(Items from a dataset)
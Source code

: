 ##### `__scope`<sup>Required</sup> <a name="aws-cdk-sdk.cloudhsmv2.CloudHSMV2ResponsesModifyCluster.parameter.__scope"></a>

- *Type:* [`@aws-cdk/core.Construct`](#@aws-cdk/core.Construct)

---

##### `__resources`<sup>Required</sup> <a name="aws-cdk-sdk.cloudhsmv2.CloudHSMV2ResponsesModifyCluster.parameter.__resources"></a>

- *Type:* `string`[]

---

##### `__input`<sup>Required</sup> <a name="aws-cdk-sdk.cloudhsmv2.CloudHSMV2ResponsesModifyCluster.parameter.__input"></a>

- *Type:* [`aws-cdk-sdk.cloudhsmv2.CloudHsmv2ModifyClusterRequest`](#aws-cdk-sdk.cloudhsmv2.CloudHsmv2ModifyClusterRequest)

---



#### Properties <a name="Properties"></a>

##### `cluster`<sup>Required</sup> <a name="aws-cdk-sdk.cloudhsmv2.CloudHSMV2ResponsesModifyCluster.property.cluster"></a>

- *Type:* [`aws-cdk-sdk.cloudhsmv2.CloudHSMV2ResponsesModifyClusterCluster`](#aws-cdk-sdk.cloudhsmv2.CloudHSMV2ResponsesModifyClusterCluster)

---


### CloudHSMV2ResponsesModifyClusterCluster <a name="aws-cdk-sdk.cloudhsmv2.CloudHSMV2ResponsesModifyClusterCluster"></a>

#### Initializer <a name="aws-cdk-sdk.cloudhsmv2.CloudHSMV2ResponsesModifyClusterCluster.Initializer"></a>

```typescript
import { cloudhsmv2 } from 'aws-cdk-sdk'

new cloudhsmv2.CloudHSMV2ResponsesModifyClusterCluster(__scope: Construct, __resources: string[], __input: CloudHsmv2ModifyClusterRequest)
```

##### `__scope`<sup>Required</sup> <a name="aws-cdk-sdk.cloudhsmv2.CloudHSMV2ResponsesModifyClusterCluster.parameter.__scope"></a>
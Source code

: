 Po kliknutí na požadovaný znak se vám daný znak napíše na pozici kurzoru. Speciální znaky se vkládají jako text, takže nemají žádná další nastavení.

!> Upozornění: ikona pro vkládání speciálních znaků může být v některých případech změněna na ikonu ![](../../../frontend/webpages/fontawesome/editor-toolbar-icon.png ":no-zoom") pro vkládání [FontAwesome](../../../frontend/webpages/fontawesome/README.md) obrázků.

Task: The range begins at the line containing "žádná další nastavení." and ends at the last line of the entries; reproduce it exactly.

Response for this exercise:
: Po kliknutí na požadovaný znak se vám daný znak napíše na pozici kurzoru. Speciální znaky se vkládají jako text, takže nemají žádná další nastavení.

!> Upozornění: ikona pro vkládání speciálních znaků může být v některých případech změněna na ikonu ![](../../../frontend/webpages/fontawesome/editor-toolbar-icon.png ":no-zoom") pro vkládání [FontAwesome](../../../frontend/webpages/fontawesome/README.md) obrázků.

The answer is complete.